25. SFTP Adapters

Spring Integration provides support for file transfer operations via SFTP.

25.1 Introduction

The Secure File Transfer Protocol (SFTP) is a network protocol which allows you to transfer files between two computers on the Internet over any reliable stream.

The SFTP protocol requires a secure channel, such as SSH, as well as visibility to a client's identity throughout the SFTP session.

Spring Integration supports sending and receiving files over SFTP by providing three client side endpoints: Inbound Channel Adapter, Outbound Channel Adapter, and Outbound Gateway It also provides convenient namespace configuration to define these client components.

xmlns:int-sftp="http://www.springframework.org/schema/integration/sftp"
xsi:schemaLocation="http://www.springframework.org/schema/integration/sftp
	http://www.springframework.org/schema/integration/sftp/spring-integration-sftp.xsd"

25.2 SFTP Session Factory

Before configuring SFTP adapters, you must configure an SFTP Session Factory. You can configure the SFTP Session Factory via a regular bean definition:

<beans:bean id="sftpSessionFactory"
    class="org.springframework.integration.sftp.session.DefaultSftpSessionFactory">
    <beans:property name="host" value="localhost"/>
    <beans:property name="privateKey" value="classpath:META-INF/keys/sftpTest"/>
    <beans:property name="privateKeyPassphrase" value="springIntegration"/>
    <beans:property name="port" value="22"/>
    <beans:property name="user" value="kermit"/>
</beans:bean>

Every time an adapter requests a session object from its SessionFactory, a new SFTP session is being created. Under the covers, the SFTP Session Factory relies on the JSch library to provide the SFTP capabilities.

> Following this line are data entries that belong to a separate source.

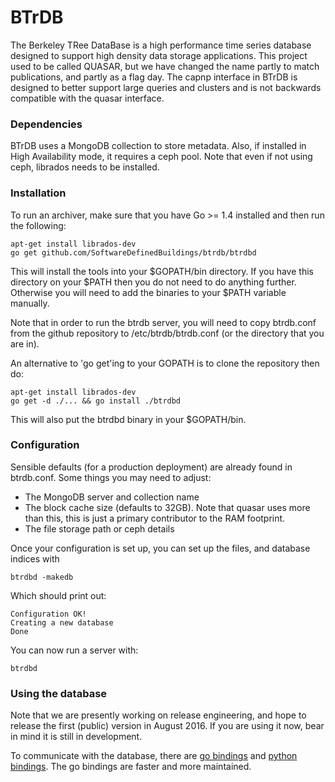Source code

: BTrDB
=====

The Berkeley TRee DataBase is a high performance time series
database designed to support high density data storage applications.
This project used to be called QUASAR, but we have changed the name
partly to match publications, and partly as a flag day. The capnp interface
in BTrDB is designed to better support large queries and clusters and is not 
backwards compatible with the quasar interface.

### Dependencies

BTrDB uses a MongoDB collection to store metadata. Also, if installed in High Availability
mode, it requires a ceph pool. Note that even if not using ceph, librados needs to be 
installed.

### Installation

To run an archiver, make sure that you have Go >= 1.4 installed and then
run the following:

```
apt-get install librados-dev
go get github.com/SoftwareDefinedBuildings/btrdb/btrdbd
```

This will install the tools into your
$GOPATH/bin directory. If you have this directory on your $PATH then you do
not need to do anything further. Otherwise you will need to add the binaries
to your $PATH variable manually. 

Note that in order to run the btrdb server, you will need to copy btrdb.conf
from the github repository to /etc/btrdb/btrdb.conf (or the directory that
you are in).

An alternative to 'go get'ing to your GOPATH is to clone the repository then do:

```
apt-get install librados-dev
go get -d ./... && go install ./btrdbd
```

This will also put the btrdbd binary in your $GOPATH/bin.

### Configuration

Sensible defaults (for a production deployment) are already found in btrdb.conf. Some things you may need
to adjust:
 - The MongoDB server and collection name
 - The block cache size (defaults to 32GB). Note that quasar uses more than this, this is just
   a primary contributor to the RAM footprint.
 - The file storage path or ceph details

Once your configuration is set up, you can set up the files, and database indices with

```
btrdbd -makedb
```

Which should print out:
```
Configuration OK!
Creating a new database
Done
```

You can now run a server with:
```
btrdbd
```

### Using the database

Note that we are presently working on release engineering, and hope to release the first (public) version in August 2016. If you are using it now, bear in mind it is still in development.

To communicate with the database, there are [go bindings](https://github.com/SoftwareDefinedBuildings/btrdb-go) and [python bindings](https://github.com/SoftwareDefinedBuildings/btrdb-python). The go bindings are faster and more maintained.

However, Spring Integration also supports the caching of SFTP sessions, please see Section 25.3, “SFTP Session Caching” for more information.

[Note]Note
If you experience connectivity problems and would like to trace Session creation as well as see which Sessions are polled you may enable it by setting the logger to TRACE level (e.g., log4j.category.org.springframework.integration.file=TRACE). Please also see Section 25.7, “SFTP/JSCH Logging”.

Now all you need to do is inject this SFTP Session Factory into your adapters.

[Note]Note
A more practical way to provide values for the SFTP Session Factory would be via Spring's property placeholder support.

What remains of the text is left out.